Tale canzone potrebbe apparire oggi, per fortuna, superata dagli
eventi, invece proprio la profondità poetica fa, di questa
straziante ninna nanna, un grande testo di libertà e
d’amore.
…È
una battaglia sfinita
Che mi lascerà tracce
Ma di tracce sono fatta
Di ferite e di disfatte. (1969)
Il coraggio, spesso e purtroppo, si paga: ben presto a fronte
del suo repertorio, che si faceva via via più evidentemente
impegnato, la cantante vide chiudersi in faccia sempre più
porte, trovandosi all’inizio degli anni ’70 emarginata
da radio e televisione e senza più l’appoggio delle
grandi case discografiche, che pur l’avevano supportata
sin dall’inizio, ricevendo peraltro riconoscimenti unanimi
di critica e pubblico.
Poco male: contando sul successo intramontato della sua opera
per l’infanzia, la cantante pazientò un paio d’anni,
fino a crearsi la sua propria etichetta nel ’73, e tornare
alla carica con le canzoni sempre nuove di una fonte creativa
che ancora oggi si mostra fresca e rigogliosa… il suo
album più recente è del 2003, e ancora una volta
affronta temi come la guerra in Iraq o il razzismo.
Anne
Sylvestre
L’impegno della Sylvestre non è però solo
indirizzato nei confronti di grandi temi politico-sociali: instancabilmente
esplora ogni angolo recondito della vita, dal punto di vista
di una donna che si confronta col proprio corpo in divenire
(Marie Geographie, o la bellissima Carcasse),
…Ho
cominciato a indovinarti, verso i quindici o sedici anni
A sentire un certo disagio, come un disaccordo permanente
Ci siamo sempre contrastati: tu eri ingorda, io frugale
E nutrivo i tuoi appetiti, mentre sognavo di volare.

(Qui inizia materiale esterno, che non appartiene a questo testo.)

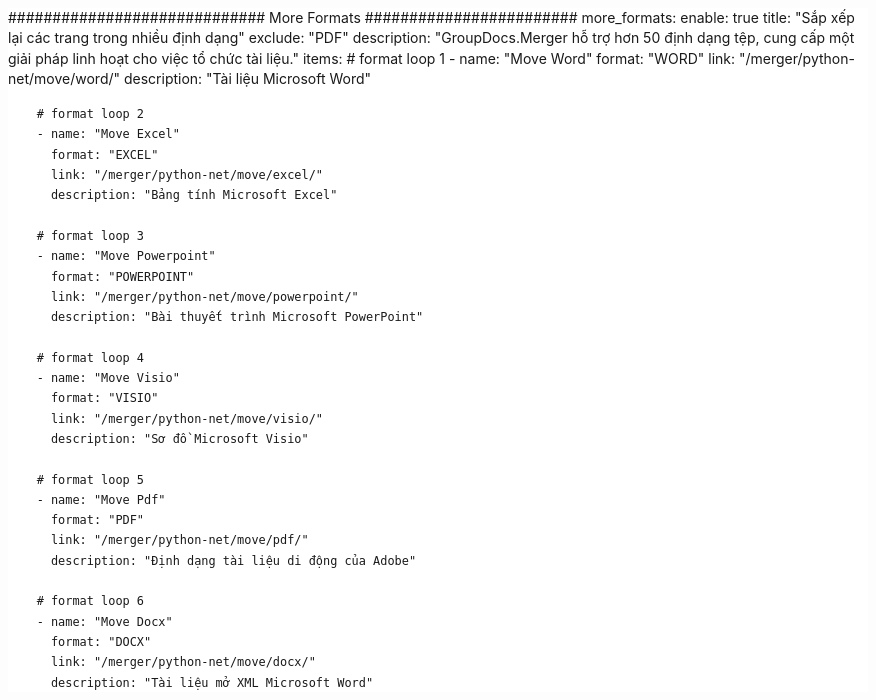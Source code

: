           
############################# More Formats ########################
more_formats:
    enable: true
    title: "Sắp xếp lại các trang trong nhiều định dạng"
    exclude: "PDF"
    description: "GroupDocs.Merger hỗ trợ hơn 50 định dạng tệp, cung cấp một giải pháp linh hoạt cho việc tổ chức tài liệu."
    items: 
        # format loop 1
        - name: "Move Word"
          format: "WORD"
          link: "/merger/python-net/move/word/"
          description: "Tài liệu Microsoft Word"

        # format loop 2
        - name: "Move Excel"
          format: "EXCEL"
          link: "/merger/python-net/move/excel/"
          description: "Bảng tính Microsoft Excel"

        # format loop 3
        - name: "Move Powerpoint"
          format: "POWERPOINT"
          link: "/merger/python-net/move/powerpoint/"
          description: "Bài thuyết trình Microsoft PowerPoint"

        # format loop 4
        - name: "Move Visio"
          format: "VISIO"
          link: "/merger/python-net/move/visio/"
          description: "Sơ đồ Microsoft Visio"
          
        # format loop 5
        - name: "Move Pdf"
          format: "PDF"
          link: "/merger/python-net/move/pdf/"
          description: "Định dạng tài liệu di động của Adobe"

        # format loop 6
        - name: "Move Docx"
          format: "DOCX"
          link: "/merger/python-net/move/docx/"
          description: "Tài liệu mở XML Microsoft Word"
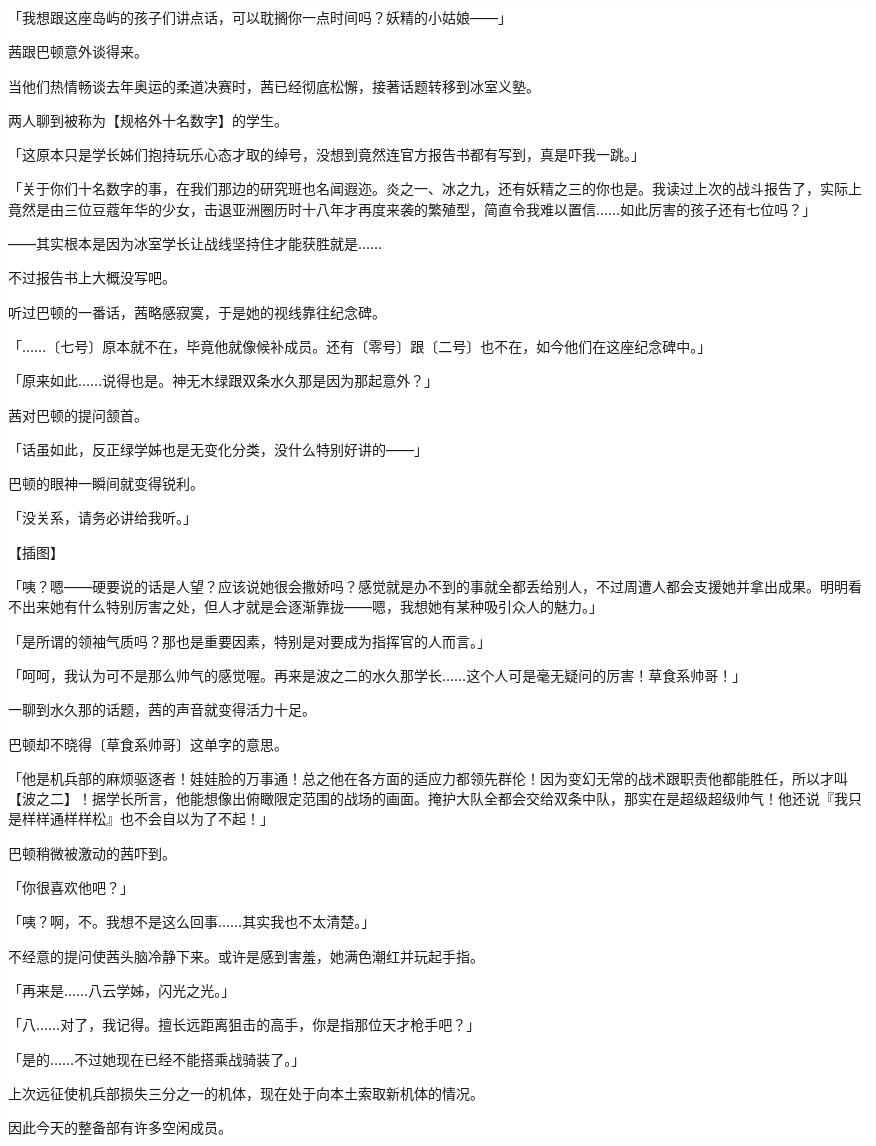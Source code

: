 「我想跟这座岛屿的孩子们讲点话，可以耽搁你一点时间吗？妖精的小姑娘——」

茜跟巴顿意外谈得来。

当他们热情畅谈去年奥运的柔道决赛时，茜已经彻底松懈，接著话题转移到冰室义塾。

两人聊到被称为【规格外十名数字】的学生。

「这原本只是学长姊们抱持玩乐心态才取的绰号，没想到竟然连官方报告书都有写到，真是吓我一跳。」

「关于你们十名数字的事，在我们那边的研究班也名闻遐迩。炎之一、冰之九，还有妖精之三的你也是。我读过上次的战斗报告了，实际上竟然是由三位豆蔻年华的少女，击退亚洲圈历时十八年才再度来袭的繁殖型，简直令我难以置信……如此厉害的孩子还有七位吗？」

——其实根本是因为冰室学长让战线坚持住才能获胜就是……

不过报告书上大概没写吧。

听过巴顿的一番话，茜略感寂寞，于是她的视线靠往纪念碑。

「……〔七号〕原本就不在，毕竟他就像候补成员。还有〔零号〕跟〔二号〕也不在，如今他们在这座纪念碑中。」

「原来如此……说得也是。神无木绿跟双条水久那是因为那起意外？」

茜对巴顿的提问颔首。

「话虽如此，反正绿学姊也是无变化分类，没什么特别好讲的——」

巴顿的眼神一瞬间就变得锐利。

「没关系，请务必讲给我听。」

【插图】

「咦？嗯——硬要说的话是人望？应该说她很会撒娇吗？感觉就是办不到的事就全都丢给别人，不过周遭人都会支援她并拿出成果。明明看不出来她有什么特别厉害之处，但人才就是会逐渐靠拢——嗯，我想她有某种吸引众人的魅力。」

「是所谓的领袖气质吗？那也是重要因素，特别是对要成为指挥官的人而言。」

「呵呵，我认为可不是那么帅气的感觉喔。再来是波之二的水久那学长……这个人可是毫无疑问的厉害！草食系帅哥！」

一聊到水久那的话题，茜的声音就变得活力十足。

巴顿却不晓得〔草食系帅哥〕这单字的意思。

「他是机兵部的麻烦驱逐者！娃娃脸的万事通！总之他在各方面的适应力都领先群伦！因为变幻无常的战术跟职责他都能胜任，所以才叫【波之二】！据学长所言，他能想像出俯瞰限定范围的战场的画面。掩护大队全都会交给双条中队，那实在是超级超级帅气！他还说『我只是样样通样样松』也不会自以为了不起！」

巴顿稍微被激动的茜吓到。

「你很喜欢他吧？」

「咦？啊，不。我想不是这么回事……其实我也不太清楚。」

不经意的提问使茜头脑冷静下来。或许是感到害羞，她满色潮红并玩起手指。

「再来是……八云学姊，闪光之光。」

「八……对了，我记得。擅长远距离狙击的高手，你是指那位天才枪手吧？」

「是的……不过她现在已经不能搭乘战骑装了。」

上次远征使机兵部损失三分之一的机体，现在处于向本土索取新机体的情况。

因此今天的整备部有许多空闲成员。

Un brutto giorno ho scoperto il tuo gran naso, che orrore!
Ma tu mi hai detto, “zucca vuota, guardati in faccia,
hai gli occhi verdi”
Carcassa!
Ti spiavo davanti allo specchio
Io avevo le paure, tu le audacie, e finivamo per non far niente
Insomma
Io diffidavo degli uomini
E tu li desideravi come una gran vela al tuo veliero…
(1981)
ironizzando sui luoghi comuni del piccolo maschilismo d’ogni
giorno o dei corrispondenti vezzi femminili, che prende la misura
degli affetti, degli amori e delle passioni.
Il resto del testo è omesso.